#### Supplied data

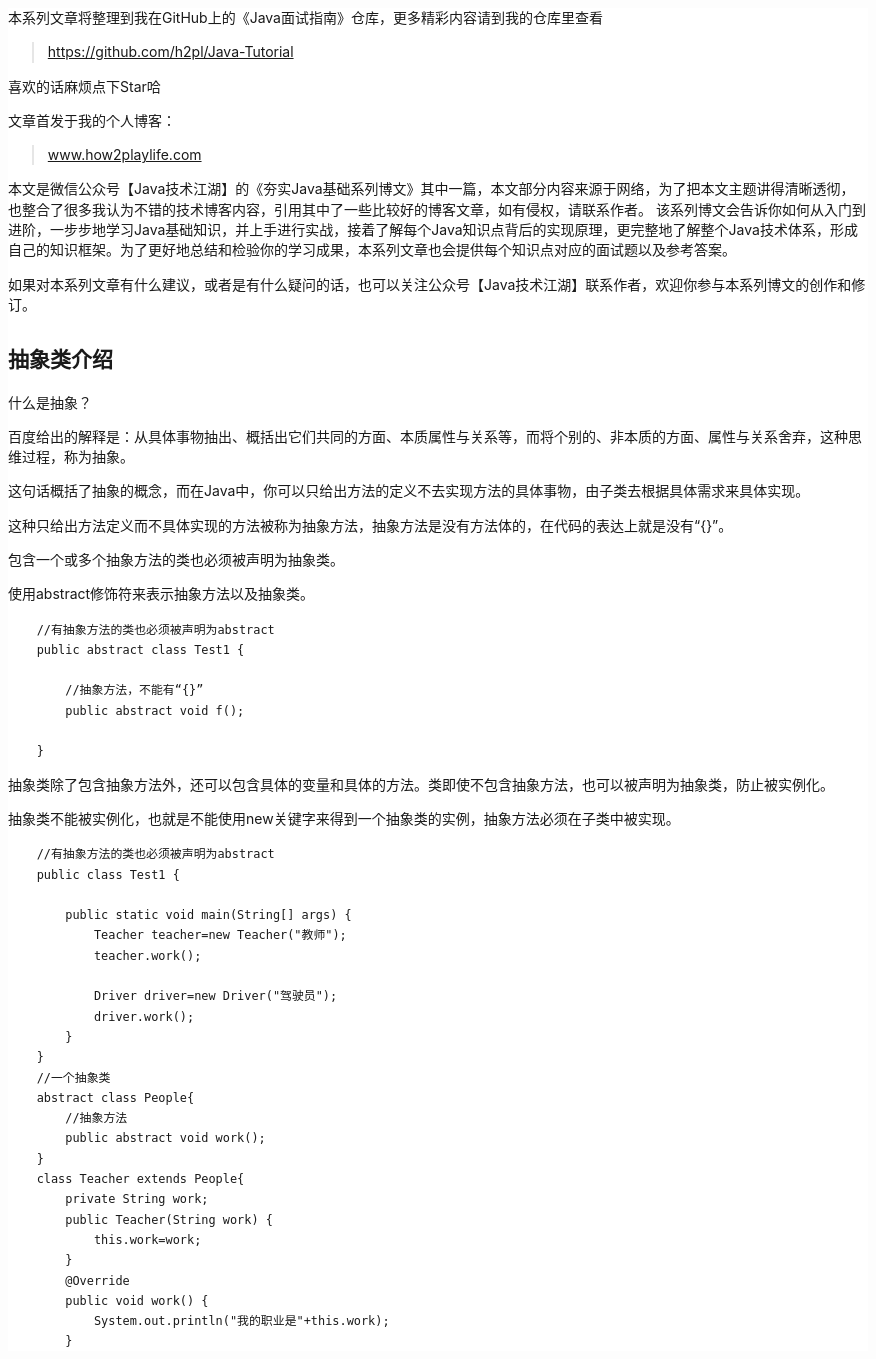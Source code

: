 
本系列文章将整理到我在GitHub上的《Java面试指南》仓库，更多精彩内容请到我的仓库里查看
> https://github.com/h2pl/Java-Tutorial

喜欢的话麻烦点下Star哈

文章首发于我的个人博客：
> www.how2playlife.com

本文是微信公众号【Java技术江湖】的《夯实Java基础系列博文》其中一篇，本文部分内容来源于网络，为了把本文主题讲得清晰透彻，也整合了很多我认为不错的技术博客内容，引用其中了一些比较好的博客文章，如有侵权，请联系作者。
该系列博文会告诉你如何从入门到进阶，一步步地学习Java基础知识，并上手进行实战，接着了解每个Java知识点背后的实现原理，更完整地了解整个Java技术体系，形成自己的知识框架。为了更好地总结和检验你的学习成果，本系列文章也会提供每个知识点对应的面试题以及参考答案。

如果对本系列文章有什么建议，或者是有什么疑问的话，也可以关注公众号【Java技术江湖】联系作者，欢迎你参与本系列博文的创作和修订。




## 抽象类介绍

什么是抽象？

百度给出的解释是：从具体事物抽出、概括出它们共同的方面、本质属性与关系等，而将个别的、非本质的方面、属性与关系舍弃，这种思维过程，称为抽象。

这句话概括了抽象的概念，而在Java中，你可以只给出方法的定义不去实现方法的具体事物，由子类去根据具体需求来具体实现。

这种只给出方法定义而不具体实现的方法被称为抽象方法，抽象方法是没有方法体的，在代码的表达上就是没有“{}”。

包含一个或多个抽象方法的类也必须被声明为抽象类。

使用abstract修饰符来表示抽象方法以及抽象类。
```
    //有抽象方法的类也必须被声明为abstract
    public abstract class Test1 {
     
    	//抽象方法，不能有“{}”
    	public abstract void f();
    	
    }
```
抽象类除了包含抽象方法外，还可以包含具体的变量和具体的方法。类即使不包含抽象方法，也可以被声明为抽象类，防止被实例化。

抽象类不能被实例化，也就是不能使用new关键字来得到一个抽象类的实例，抽象方法必须在子类中被实现。
```
    //有抽象方法的类也必须被声明为abstract
    public class Test1 {
     
    	public static void main(String[] args) {
    		Teacher teacher=new Teacher("教师");
    		teacher.work();
    		
    		Driver driver=new Driver("驾驶员");
    		driver.work();
    	}
    }
    //一个抽象类
    abstract class People{
    	//抽象方法
    	public abstract void work();
    }
    class Teacher extends People{
    	private String work;
    	public Teacher(String work) {
    		this.work=work;
    	}
    	@Override
    	public void work() {
    		System.out.println("我的职业是"+this.work);
    	}	
```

########

### Action item:
Output a verbatim copy of all entries above; no pictures go in it.

### Response for this exercise:
Source code

: 
本系列文章将整理到我在GitHub上的《Java面试指南》仓库，更多精彩内容请到我的仓库里查看
> https://github.com/h2pl/Java-Tutorial

喜欢的话麻烦点下Star哈

文章首发于我的个人博客：
> www.how2playlife.com

本文是微信公众号【Java技术江湖】的《夯实Java基础系列博文》其中一篇，本文部分内容来源于网络，为了把本文主题讲得清晰透彻，也整合了很多我认为不错的技术博客内容，引用其中了一些比较好的博客文章，如有侵权，请联系作者。
该系列博文会告诉你如何从入门到进阶，一步步地学习Java基础知识，并上手进行实战，接着了解每个Java知识点背后的实现原理，更完整地了解整个Java技术体系，形成自己的知识框架。为了更好地总结和检验你的学习成果，本系列文章也会提供每个知识点对应的面试题以及参考答案。

如果对本系列文章有什么建议，或者是有什么疑问的话，也可以关注公众号【Java技术江湖】联系作者，欢迎你参与本系列博文的创作和修订。




## 抽象类介绍

什么是抽象？

百度给出的解释是：从具体事物抽出、概括出它们共同的方面、本质属性与关系等，而将个别的、非本质的方面、属性与关系舍弃，这种思维过程，称为抽象。

这句话概括了抽象的概念，而在Java中，你可以只给出方法的定义不去实现方法的具体事物，由子类去根据具体需求来具体实现。

这种只给出方法定义而不具体实现的方法被称为抽象方法，抽象方法是没有方法体的，在代码的表达上就是没有“{}”。

包含一个或多个抽象方法的类也必须被声明为抽象类。

使用abstract修饰符来表示抽象方法以及抽象类。
```
    //有抽象方法的类也必须被声明为abstract
    public abstract class Test1 {
     
    	//抽象方法，不能有“{}”
    	public abstract void f();
    	
    }
```
抽象类除了包含抽象方法外，还可以包含具体的变量和具体的方法。类即使不包含抽象方法，也可以被声明为抽象类，防止被实例化。

抽象类不能被实例化，也就是不能使用new关键字来得到一个抽象类的实例，抽象方法必须在子类中被实现。
```
    //有抽象方法的类也必须被声明为abstract
    public class Test1 {
     
    	public static void main(String[] args) {
    		Teacher teacher=new Teacher("教师");
    		teacher.work();
    		
    		Driver driver=new Driver("驾驶员");
    		driver.work();
    	}
    }
    //一个抽象类
    abstract class People{
    	//抽象方法
    	public abstract void work();
    }
    class Teacher extends People{
    	private String work;
    	public Teacher(String work) {
    		this.work=work;
    	}
    	@Override
    	public void work() {
    		System.out.println("我的职业是"+this.work);
    	}	
```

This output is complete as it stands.